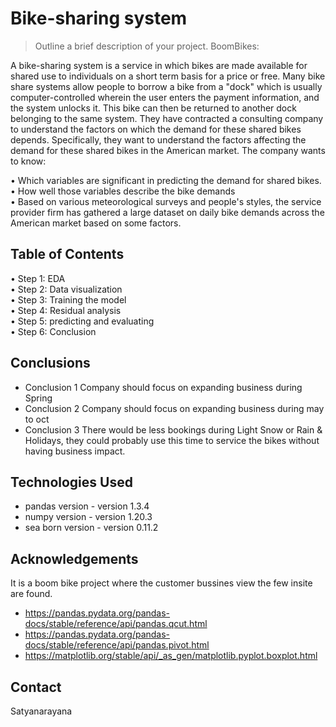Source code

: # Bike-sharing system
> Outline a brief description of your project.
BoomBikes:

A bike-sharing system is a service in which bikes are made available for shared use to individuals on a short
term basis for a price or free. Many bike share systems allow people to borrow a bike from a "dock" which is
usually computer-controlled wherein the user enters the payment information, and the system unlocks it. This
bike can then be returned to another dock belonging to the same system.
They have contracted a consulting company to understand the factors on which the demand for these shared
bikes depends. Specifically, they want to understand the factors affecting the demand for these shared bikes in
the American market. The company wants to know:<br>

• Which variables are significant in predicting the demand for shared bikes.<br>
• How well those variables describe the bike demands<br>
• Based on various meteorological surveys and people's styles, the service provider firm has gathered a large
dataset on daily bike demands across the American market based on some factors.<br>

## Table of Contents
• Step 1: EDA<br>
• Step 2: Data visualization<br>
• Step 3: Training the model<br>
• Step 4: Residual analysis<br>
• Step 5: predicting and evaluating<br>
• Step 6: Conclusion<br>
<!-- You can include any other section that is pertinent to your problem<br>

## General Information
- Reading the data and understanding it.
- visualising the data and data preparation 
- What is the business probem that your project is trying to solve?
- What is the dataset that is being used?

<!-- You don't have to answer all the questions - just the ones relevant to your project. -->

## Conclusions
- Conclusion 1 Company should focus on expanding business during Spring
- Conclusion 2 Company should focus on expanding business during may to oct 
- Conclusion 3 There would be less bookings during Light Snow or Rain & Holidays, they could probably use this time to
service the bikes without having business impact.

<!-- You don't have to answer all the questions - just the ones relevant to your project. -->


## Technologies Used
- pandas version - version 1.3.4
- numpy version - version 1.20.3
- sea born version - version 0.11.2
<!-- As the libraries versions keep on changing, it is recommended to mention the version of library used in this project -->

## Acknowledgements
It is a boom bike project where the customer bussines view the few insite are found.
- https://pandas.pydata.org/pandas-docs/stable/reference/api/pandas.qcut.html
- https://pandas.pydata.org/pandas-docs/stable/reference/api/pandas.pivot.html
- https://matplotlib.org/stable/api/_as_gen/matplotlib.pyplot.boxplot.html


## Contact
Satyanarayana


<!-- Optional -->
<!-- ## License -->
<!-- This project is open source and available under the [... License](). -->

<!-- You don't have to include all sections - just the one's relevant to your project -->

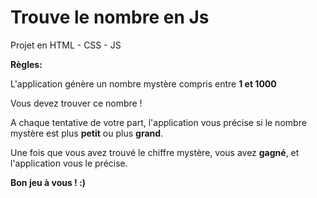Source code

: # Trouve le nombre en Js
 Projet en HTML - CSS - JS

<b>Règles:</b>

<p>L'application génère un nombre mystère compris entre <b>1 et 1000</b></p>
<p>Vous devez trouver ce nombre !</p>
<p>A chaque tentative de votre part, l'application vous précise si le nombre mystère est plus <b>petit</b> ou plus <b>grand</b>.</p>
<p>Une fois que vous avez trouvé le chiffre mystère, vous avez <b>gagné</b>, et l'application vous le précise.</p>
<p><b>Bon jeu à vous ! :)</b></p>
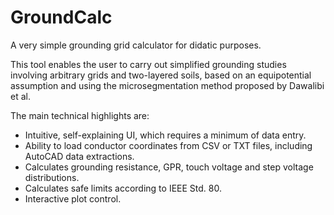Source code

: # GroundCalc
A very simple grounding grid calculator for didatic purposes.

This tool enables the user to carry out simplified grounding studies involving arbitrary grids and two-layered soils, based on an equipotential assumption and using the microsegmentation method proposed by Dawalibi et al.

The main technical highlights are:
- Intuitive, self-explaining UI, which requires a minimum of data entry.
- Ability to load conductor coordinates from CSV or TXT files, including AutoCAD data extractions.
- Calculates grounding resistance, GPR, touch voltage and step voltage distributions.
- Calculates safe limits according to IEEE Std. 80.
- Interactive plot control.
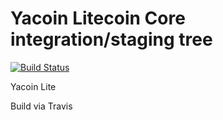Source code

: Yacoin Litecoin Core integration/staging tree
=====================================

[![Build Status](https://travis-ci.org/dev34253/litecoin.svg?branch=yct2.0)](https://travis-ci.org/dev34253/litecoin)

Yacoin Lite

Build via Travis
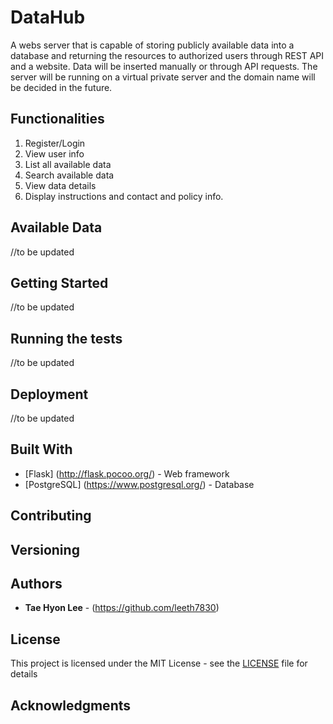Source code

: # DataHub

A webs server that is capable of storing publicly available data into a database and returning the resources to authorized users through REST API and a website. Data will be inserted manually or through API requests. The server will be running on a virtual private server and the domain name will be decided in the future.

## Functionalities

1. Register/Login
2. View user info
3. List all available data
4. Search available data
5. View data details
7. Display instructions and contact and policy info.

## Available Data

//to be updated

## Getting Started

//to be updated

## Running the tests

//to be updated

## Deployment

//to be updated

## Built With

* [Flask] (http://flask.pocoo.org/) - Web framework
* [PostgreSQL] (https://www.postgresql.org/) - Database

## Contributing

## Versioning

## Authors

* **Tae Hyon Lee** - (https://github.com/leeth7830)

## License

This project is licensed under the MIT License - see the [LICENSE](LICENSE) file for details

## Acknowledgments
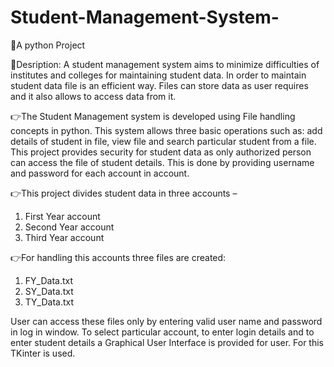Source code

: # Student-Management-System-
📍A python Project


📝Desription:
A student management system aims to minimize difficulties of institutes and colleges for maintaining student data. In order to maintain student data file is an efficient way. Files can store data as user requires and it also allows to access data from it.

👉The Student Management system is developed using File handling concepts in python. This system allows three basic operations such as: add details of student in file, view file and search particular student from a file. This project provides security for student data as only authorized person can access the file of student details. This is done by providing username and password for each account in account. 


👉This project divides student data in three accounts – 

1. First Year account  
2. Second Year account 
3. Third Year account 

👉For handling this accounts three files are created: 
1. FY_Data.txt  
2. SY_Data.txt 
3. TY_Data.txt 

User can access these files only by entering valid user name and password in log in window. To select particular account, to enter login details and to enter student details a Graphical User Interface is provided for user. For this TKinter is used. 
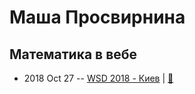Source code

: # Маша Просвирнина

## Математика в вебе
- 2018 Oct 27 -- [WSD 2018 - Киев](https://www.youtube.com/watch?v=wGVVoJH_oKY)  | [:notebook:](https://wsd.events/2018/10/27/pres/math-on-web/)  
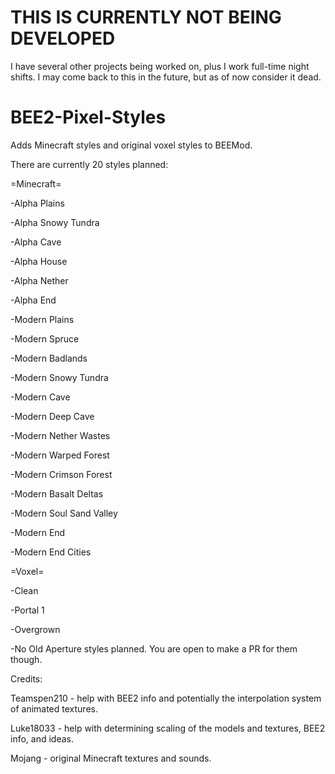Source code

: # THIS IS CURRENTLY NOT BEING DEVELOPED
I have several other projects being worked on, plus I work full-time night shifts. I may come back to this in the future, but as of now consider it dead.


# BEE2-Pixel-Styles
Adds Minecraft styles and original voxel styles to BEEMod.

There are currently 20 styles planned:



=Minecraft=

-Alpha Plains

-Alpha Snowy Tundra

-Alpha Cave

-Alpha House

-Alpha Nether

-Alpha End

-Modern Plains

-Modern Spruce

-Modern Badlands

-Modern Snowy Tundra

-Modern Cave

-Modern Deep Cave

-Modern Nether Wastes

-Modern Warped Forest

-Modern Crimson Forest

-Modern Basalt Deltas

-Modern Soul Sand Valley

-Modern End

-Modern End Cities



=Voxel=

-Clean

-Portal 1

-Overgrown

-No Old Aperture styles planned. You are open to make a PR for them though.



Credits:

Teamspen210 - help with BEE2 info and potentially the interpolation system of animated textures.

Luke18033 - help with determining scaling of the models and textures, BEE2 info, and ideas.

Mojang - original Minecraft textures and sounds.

# # # # # # #

= Assigned task =
Could you repeat every record exactly as written, with the pictures left out?

= Solved problem =
Source code

: # Bike-sharing system
> Outline a brief description of your project.
BoomBikes:

A bike-sharing system is a service in which bikes are made available for shared use to individuals on a short
term basis for a price or free. Many bike share systems allow people to borrow a bike from a "dock" which is
usually computer-controlled wherein the user enters the payment information, and the system unlocks it. This
bike can then be returned to another dock belonging to the same system.
They have contracted a consulting company to understand the factors on which the demand for these shared
bikes depends. Specifically, they want to understand the factors affecting the demand for these shared bikes in
the American market. The company wants to know:<br>

• Which variables are significant in predicting the demand for shared bikes.<br>
• How well those variables describe the bike demands<br>
• Based on various meteorological surveys and people's styles, the service provider firm has gathered a large
dataset on daily bike demands across the American market based on some factors.<br>

## Table of Contents
• Step 1: EDA<br>
• Step 2: Data visualization<br>
• Step 3: Training the model<br>
• Step 4: Residual analysis<br>
• Step 5: predicting and evaluating<br>
• Step 6: Conclusion<br>
<!-- You can include any other section that is pertinent to your problem<br>

## General Information
- Reading the data and understanding it.
- visualising the data and data preparation 
- What is the business probem that your project is trying to solve?
- What is the dataset that is being used?

<!-- You don't have to answer all the questions - just the ones relevant to your project. -->

## Conclusions
- Conclusion 1 Company should focus on expanding business during Spring
- Conclusion 2 Company should focus on expanding business during may to oct 
- Conclusion 3 There would be less bookings during Light Snow or Rain & Holidays, they could probably use this time to
service the bikes without having business impact.

<!-- You don't have to answer all the questions - just the ones relevant to your project. -->


## Technologies Used
- pandas version - version 1.3.4
- numpy version - version 1.20.3
- sea born version - version 0.11.2
<!-- As the libraries versions keep on changing, it is recommended to mention the version of library used in this project -->

## Acknowledgements
It is a boom bike project where the customer bussines view the few insite are found.
- https://pandas.pydata.org/pandas-docs/stable/reference/api/pandas.qcut.html
- https://pandas.pydata.org/pandas-docs/stable/reference/api/pandas.pivot.html
- https://matplotlib.org/stable/api/_as_gen/matplotlib.pyplot.boxplot.html


## Contact
Satyanarayana


<!-- Optional -->
<!-- ## License -->
<!-- This project is open source and available under the [... License](). -->

<!-- You don't have to include all sections - just the one's relevant to your project -->

Source code

: # Trouve le nombre en Js
 Projet en HTML - CSS - JS

<b>Règles:</b>

<p>L'application génère un nombre mystère compris entre <b>1 et 1000</b></p>
<p>Vous devez trouver ce nombre !</p>
<p>A chaque tentative de votre part, l'application vous précise si le nombre mystère est plus <b>petit</b> ou plus <b>grand</b>.</p>
<p>Une fois que vous avez trouvé le chiffre mystère, vous avez <b>gagné</b>, et l'application vous le précise.</p>
<p><b>Bon jeu à vous ! :)</b></p>
Source code

: # GroundCalc
A very simple grounding grid calculator for didatic purposes.

This tool enables the user to carry out simplified grounding studies involving arbitrary grids and two-layered soils, based on an equipotential assumption and using the microsegmentation method proposed by Dawalibi et al.

The main technical highlights are:
- Intuitive, self-explaining UI, which requires a minimum of data entry.
- Ability to load conductor coordinates from CSV or TXT files, including AutoCAD data extractions.
- Calculates grounding resistance, GPR, touch voltage and step voltage distributions.
- Calculates safe limits according to IEEE Std. 80.
- Interactive plot control.
Source code

: Yacoin Litecoin Core integration/staging tree
=====================================

[![Build Status](https://travis-ci.org/dev34253/litecoin.svg?branch=yct2.0)](https://travis-ci.org/dev34253/litecoin)

Yacoin Lite

Build via Travis
Source code

: # DataHub

A webs server that is capable of storing publicly available data into a database and returning the resources to authorized users through REST API and a website. Data will be inserted manually or through API requests. The server will be running on a virtual private server and the domain name will be decided in the future.

## Functionalities

1. Register/Login
2. View user info
3. List all available data
4. Search available data
5. View data details
7. Display instructions and contact and policy info.

## Available Data

//to be updated

## Getting Started

//to be updated

## Running the tests

//to be updated

## Deployment

//to be updated

## Built With

* [Flask] (http://flask.pocoo.org/) - Web framework
* [PostgreSQL] (https://www.postgresql.org/) - Database

## Contributing

## Versioning

## Authors

* **Tae Hyon Lee** - (https://github.com/leeth7830)

## License

This project is licensed under the MIT License - see the [LICENSE](LICENSE) file for details

## Acknowledgments
Source code

: # Student-Management-System-
📍A python Project


📝Desription:
A student management system aims to minimize difficulties of institutes and colleges for maintaining student data. In order to maintain student data file is an efficient way. Files can store data as user requires and it also allows to access data from it.

👉The Student Management system is developed using File handling concepts in python. This system allows three basic operations such as: add details of student in file, view file and search particular student from a file. This project provides security for student data as only authorized person can access the file of student details. This is done by providing username and password for each account in account. 


👉This project divides student data in three accounts – 

1. First Year account  
2. Second Year account 
3. Third Year account 

👉For handling this accounts three files are created: 
1. FY_Data.txt  
2. SY_Data.txt 
3. TY_Data.txt 

User can access these files only by entering valid user name and password in log in window. To select particular account, to enter login details and to enter student details a Graphical User Interface is provided for user. For this TKinter is used. 
Source code

: # Маша Просвирнина

## Математика в вебе
- 2018 Oct 27 -- [WSD 2018 - Киев](https://www.youtube.com/watch?v=wGVVoJH_oKY)  | [:notebook:](https://wsd.events/2018/10/27/pres/math-on-web/)  
Source code

: # THIS IS CURRENTLY NOT BEING DEVELOPED
I have several other projects being worked on, plus I work full-time night shifts. I may come back to this in the future, but as of now consider it dead.


# BEE2-Pixel-Styles
Adds Minecraft styles and original voxel styles to BEEMod.

There are currently 20 styles planned:



=Minecraft=

-Alpha Plains

-Alpha Snowy Tundra

-Alpha Cave

-Alpha House

-Alpha Nether

-Alpha End

-Modern Plains

-Modern Spruce

-Modern Badlands

-Modern Snowy Tundra

-Modern Cave

-Modern Deep Cave

-Modern Nether Wastes

-Modern Warped Forest

-Modern Crimson Forest

-Modern Basalt Deltas

-Modern Soul Sand Valley

-Modern End

-Modern End Cities



=Voxel=

-Clean

-Portal 1

-Overgrown

-No Old Aperture styles planned. You are open to make a PR for them though.



Credits:

Teamspen210 - help with BEE2 info and potentially the interpolation system of animated textures.

Luke18033 - help with determining scaling of the models and textures, BEE2 info, and ideas.

Mojang - original Minecraft textures and sounds.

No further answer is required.